* _Work instruction_
Find the lines in the records below that contain "from", and report each of them.

Dataset records
.....

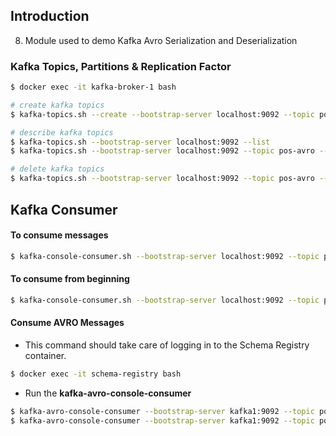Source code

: ## Introduction
8. Module used to demo Kafka Avro Serialization and Deserialization

### Kafka Topics, Partitions & Replication Factor

```bash
$ docker exec -it kafka-broker-1 bash

# create kafka topics
$ kafka-topics.sh --create --bootstrap-server localhost:9092 --topic pos-avro --partitions 5 --replication-factor 3 --config segment.bytes=1000000

# describe kafka topics
$ kafka-topics.sh --bootstrap-server localhost:9092 --list
$ kafka-topics.sh --bootstrap-server localhost:9092 --topic pos-avro --describe

# delete kafka topics
$ kafka-topics.sh --bootstrap-server localhost:9092 --topic pos-avro --delete
```

## Kafka Consumer

#### To consume messages
```bash
$ kafka-console-consumer.sh --bootstrap-server localhost:9092 --topic pos-avro
```

#### To consume from beginning
```bash
$ kafka-console-consumer.sh --bootstrap-server localhost:9092 --topic pos-avro --from-beginning
```

#### Consume AVRO Messages

- This  command should take care of logging in to the Schema Registry container.

```bash
$ docker exec -it schema-registry bash
```

- Run the **kafka-avro-console-consumer**
```bash
$ kafka-avro-console-consumer --bootstrap-server kafka1:9092 --topic pos-avro
$ kafka-avro-console-consumer --bootstrap-server kafka1:9092 --topic pos-avro --from-beginning
```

.....

* _Response_
#### To consume from beginning
$ kafka-console-consumer.sh --bootstrap-server localhost:9092 --topic pos-avro --from-beginning
$ kafka-avro-console-consumer --bootstrap-server kafka1:9092 --topic pos-avro --from-beginning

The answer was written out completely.